Home

Awesome

KTNMT

Introduction

Source code for the ACL 2023 main conference long paper "Knowledge Transfer in Incremental Learning for Multilingual Neural Machine Translation" (Outstanding Paper Award)

In this work, we propose a knowledge transfer method that can efficiently adapt original MNMT models to diverse incremental language pairs.


Get Started

(Core) Data Preprocessing.

Standard BPE Procedure: following https://github.com/google/sentencepiece with 64k merged BPE tokens.
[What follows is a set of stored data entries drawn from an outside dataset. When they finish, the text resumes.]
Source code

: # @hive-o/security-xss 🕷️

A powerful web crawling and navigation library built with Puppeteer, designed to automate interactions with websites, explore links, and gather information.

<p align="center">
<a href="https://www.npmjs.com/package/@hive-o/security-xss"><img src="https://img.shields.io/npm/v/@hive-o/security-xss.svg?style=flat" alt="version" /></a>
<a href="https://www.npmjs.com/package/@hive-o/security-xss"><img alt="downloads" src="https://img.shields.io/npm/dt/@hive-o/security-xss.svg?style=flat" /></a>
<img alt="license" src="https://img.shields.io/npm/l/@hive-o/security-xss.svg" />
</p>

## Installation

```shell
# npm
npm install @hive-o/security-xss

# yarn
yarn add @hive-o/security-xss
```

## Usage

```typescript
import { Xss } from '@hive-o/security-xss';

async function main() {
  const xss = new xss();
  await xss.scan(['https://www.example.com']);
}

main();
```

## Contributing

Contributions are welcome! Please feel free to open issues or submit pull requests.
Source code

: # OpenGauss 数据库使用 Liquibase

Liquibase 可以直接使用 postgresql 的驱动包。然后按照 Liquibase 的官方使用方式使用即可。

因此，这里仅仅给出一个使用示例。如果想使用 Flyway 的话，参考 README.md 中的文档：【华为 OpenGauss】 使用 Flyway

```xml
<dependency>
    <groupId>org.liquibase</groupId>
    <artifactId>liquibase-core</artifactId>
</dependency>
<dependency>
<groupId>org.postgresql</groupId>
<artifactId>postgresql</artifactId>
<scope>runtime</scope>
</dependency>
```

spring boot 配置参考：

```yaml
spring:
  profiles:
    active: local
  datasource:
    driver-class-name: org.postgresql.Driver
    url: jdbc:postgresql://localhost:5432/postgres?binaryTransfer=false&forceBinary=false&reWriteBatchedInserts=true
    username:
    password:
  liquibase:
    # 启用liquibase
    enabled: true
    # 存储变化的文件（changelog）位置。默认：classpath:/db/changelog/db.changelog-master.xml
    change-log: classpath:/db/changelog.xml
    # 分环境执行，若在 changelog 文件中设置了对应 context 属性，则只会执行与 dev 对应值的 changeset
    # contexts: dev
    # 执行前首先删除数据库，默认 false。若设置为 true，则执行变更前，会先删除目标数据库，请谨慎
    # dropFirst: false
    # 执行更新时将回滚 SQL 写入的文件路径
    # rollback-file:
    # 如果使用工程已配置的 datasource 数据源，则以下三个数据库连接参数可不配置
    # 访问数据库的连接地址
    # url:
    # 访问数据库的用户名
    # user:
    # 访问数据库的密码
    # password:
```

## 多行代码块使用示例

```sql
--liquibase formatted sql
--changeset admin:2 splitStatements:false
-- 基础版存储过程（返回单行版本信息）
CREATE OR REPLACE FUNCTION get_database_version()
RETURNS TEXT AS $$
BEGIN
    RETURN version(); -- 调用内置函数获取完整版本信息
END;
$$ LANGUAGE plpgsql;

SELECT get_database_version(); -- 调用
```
After obtaining the original vocabulary and the incremental vocabulary, you must get an incremental vocabulary of external models.

Model Training:

This system has been tested in the following environment.

Python version == 3.7

Pytorch version == 1.8.0

Fairseq version == 0.12.0 (pip install fairseq)
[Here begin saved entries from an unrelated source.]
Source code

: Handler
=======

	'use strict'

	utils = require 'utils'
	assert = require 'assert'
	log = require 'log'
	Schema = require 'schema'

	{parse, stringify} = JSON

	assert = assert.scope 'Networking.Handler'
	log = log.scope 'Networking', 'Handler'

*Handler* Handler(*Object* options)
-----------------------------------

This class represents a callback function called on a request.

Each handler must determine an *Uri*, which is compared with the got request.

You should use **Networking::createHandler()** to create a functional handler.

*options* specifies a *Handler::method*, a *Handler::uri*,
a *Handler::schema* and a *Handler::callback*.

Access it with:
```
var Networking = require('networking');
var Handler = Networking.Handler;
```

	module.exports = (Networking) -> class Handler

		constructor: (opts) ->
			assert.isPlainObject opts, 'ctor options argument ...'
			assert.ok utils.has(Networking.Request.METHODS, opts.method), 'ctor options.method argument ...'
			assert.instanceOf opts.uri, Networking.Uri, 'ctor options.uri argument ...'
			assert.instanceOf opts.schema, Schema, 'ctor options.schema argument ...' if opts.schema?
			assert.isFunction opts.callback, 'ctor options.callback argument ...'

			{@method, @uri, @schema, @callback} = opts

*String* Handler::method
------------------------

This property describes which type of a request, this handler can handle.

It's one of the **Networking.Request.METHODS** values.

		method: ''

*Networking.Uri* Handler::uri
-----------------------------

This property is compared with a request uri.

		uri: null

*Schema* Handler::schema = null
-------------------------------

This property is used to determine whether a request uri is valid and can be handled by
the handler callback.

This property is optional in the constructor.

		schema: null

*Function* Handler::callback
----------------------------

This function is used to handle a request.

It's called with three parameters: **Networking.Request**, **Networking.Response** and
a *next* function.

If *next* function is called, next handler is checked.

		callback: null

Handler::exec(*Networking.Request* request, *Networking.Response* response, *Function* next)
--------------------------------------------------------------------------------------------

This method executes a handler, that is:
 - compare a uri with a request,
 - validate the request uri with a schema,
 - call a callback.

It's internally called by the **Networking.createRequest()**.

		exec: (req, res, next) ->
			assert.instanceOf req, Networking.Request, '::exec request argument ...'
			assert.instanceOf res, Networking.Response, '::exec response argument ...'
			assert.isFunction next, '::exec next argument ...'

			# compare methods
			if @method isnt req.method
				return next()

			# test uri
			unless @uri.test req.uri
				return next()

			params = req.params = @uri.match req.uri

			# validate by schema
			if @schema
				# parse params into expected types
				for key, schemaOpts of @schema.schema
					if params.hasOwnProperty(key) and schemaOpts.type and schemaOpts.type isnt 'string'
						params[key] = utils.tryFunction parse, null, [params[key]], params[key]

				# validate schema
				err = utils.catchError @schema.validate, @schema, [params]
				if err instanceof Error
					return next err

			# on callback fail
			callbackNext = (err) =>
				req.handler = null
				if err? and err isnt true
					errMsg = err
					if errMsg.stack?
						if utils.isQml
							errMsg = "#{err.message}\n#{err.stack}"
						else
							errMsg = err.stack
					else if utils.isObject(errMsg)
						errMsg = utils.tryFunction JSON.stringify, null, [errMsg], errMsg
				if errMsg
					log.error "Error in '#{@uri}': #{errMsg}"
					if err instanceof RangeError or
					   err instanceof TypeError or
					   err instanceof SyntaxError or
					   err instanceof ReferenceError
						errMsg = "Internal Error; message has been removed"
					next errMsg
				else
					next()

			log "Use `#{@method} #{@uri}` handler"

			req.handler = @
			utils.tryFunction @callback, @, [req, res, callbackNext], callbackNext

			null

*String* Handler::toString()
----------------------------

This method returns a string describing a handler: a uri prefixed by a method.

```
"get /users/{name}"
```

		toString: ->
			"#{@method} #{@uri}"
Note that it only influences the training procedure of the original and incremental model. You can choose your favorite deep learning library for model training.


Incremental Learning

We build the incremental learning procedure for Multilingual Neural Machine Translation as follows:

  1. Get original multilingual translation models (or train a multilingual translation model by yourself).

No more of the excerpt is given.